3 Supporting User Access to Oracle Big Data Appliance

This chapter describes how you can support users who run MapReduce jobs on Oracle Big Data Appliance or use Oracle Big Data Connectors. It contains these sections:

3.1 About Accessing a Kerberos-Secured Cluster

Apache Hadoop is not an inherently secure system. It is protected only by network security. After a connection is established, a client has full access to the system.

To counterbalance this open environment, Oracle Big Data Appliance supports Kerberos security as a software installation option. Kerberos is a network authentication protocol that helps prevent malicious impersonation. Oracle Big Data Appliance support two forms of Kerberos Hadoop security: MIT Kerberos and Microsoft Active Directory Kerberos.

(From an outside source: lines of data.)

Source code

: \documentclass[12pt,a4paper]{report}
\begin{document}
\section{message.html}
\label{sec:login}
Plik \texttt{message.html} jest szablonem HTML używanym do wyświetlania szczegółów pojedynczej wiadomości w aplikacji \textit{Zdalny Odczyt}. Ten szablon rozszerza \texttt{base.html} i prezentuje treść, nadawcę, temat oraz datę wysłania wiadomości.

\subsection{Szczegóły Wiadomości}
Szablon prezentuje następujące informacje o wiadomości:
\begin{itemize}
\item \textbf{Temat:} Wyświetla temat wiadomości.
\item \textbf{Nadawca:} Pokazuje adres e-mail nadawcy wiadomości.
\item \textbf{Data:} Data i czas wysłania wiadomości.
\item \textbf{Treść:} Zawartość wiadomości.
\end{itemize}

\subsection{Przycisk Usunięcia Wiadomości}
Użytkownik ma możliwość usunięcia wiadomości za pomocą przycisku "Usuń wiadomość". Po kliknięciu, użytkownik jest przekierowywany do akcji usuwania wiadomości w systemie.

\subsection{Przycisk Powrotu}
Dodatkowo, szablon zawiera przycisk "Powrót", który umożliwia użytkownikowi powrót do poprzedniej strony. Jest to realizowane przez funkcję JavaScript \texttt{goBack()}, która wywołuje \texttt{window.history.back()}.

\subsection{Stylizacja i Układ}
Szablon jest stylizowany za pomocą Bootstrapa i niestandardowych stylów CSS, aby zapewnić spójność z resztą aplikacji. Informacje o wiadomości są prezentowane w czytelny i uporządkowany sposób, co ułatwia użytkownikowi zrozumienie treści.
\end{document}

CDH provides these securities when configured to use Kerberos:

The CDH master nodes, NameNodes, and JournalNodes resolve the group name so that users cannot manipulate their group memberships.
Map tasks run under the identity of the user who submitted the job.
Authorization mechanisms in HDFS and MapReduce help control user access to data.

Oracle Big Data Appliance provides the ability to configure Kerberos security directly using a Microsoft Active Directory (AD) server for Kerberos support (as supported by Cloudera Manager).

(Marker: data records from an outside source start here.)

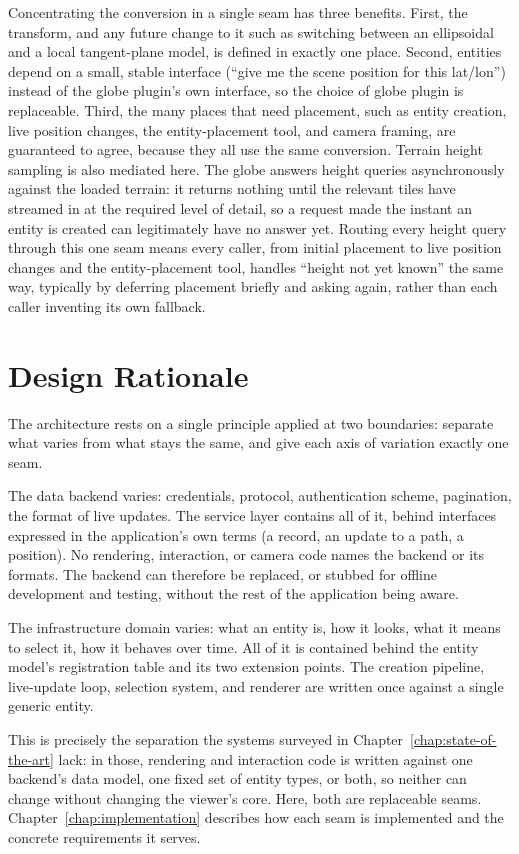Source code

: Concentrating the conversion in a single seam has three benefits. First, the transform, and any future change to it such as switching between an ellipsoidal and a local tangent-plane model, is defined in exactly one place. Second, entities depend on a small, stable interface (``give me the scene position for this lat/lon'') instead of the globe plugin's own interface, so the choice of globe plugin is replaceable. Third, the many places that need placement, such as entity creation, live position changes, the entity-placement tool, and camera framing, are guaranteed to agree, because they all use the same conversion. Terrain height sampling is also mediated here. The globe answers height queries asynchronously against the loaded terrain: it returns nothing until the relevant tiles have streamed in at the required level of detail, so a request made the instant an entity is created can legitimately have no answer yet. Routing every height query through this one seam means every caller, from initial placement to live position changes and the entity-placement tool, handles ``height not yet known'' the same way, typically by deferring placement briefly and asking again, rather than each caller inventing its own fallback.

\section{Design Rationale}
\label{sec:design-rationale}

The architecture rests on a single principle applied at two boundaries: separate what varies from what stays the same, and give each axis of variation exactly one seam.

The data backend varies: credentials, protocol, authentication scheme, pagination, the format of live updates. The service layer contains all of it, behind interfaces expressed in the application's own terms (a record, an update to a path, a position). No rendering, interaction, or camera code names the backend or its formats. The backend can therefore be replaced, or stubbed for offline development and testing, without the rest of the application being aware.

The infrastructure domain varies: what an entity is, how it looks, what it means to select it, how it behaves over time. All of it is contained behind the entity model's registration table and its two extension points. The creation pipeline, live-update loop, selection system, and renderer are written once against a single generic entity.

This is precisely the separation the systems surveyed in Chapter~\ref{chap:state-of-the-art} lack: in those, rendering and interaction code is written against one backend's data model, one fixed set of entity types, or both, so neither can change without changing the viewer's core. Here, both are replaceable seams. Chapter~\ref{chap:implementation} describes how each seam is implemented and the concrete requirements it serves.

You have the option of enabling either form of Kerberos as part of the Mammoth configuration. You can also enable or disable Kerberos later through the bdacli utility.

If the Oracle Big Data Appliance cluster is secured with Kerberos, then you must take additional steps to authenticate a CDH client and individual users, as described in this chapter. Users must know their Kerberos user name, password, and realm.

The following table describes some frequently used Kerberos commands. For more information, see the MIT Kerberos documentation.

Table 3-1 Kerberos User Commands

Command	Description
`kinit` `userid@realm`	Obtains a Kerberos ticket.
`klist`	Lists a Kerberos ticket if you have one already.
`kdestroy`	Invalidates a ticket before it expires.
`kpasswd` `userid@realm`	Changes your password.

3.2 Providing Remote Client Access to CDH

Oracle Big Data Appliance supports full local access to all commands and utilities in Cloudera's Distribution including Apache Hadoop (CDH).

You can use a browser on any computer that has access to the client network of Oracle Big Data Appliance to access Cloudera Manager, Hadoop Map/Reduce Administration, the Hadoop Task Tracker interface, and other browser-based Hadoop tools.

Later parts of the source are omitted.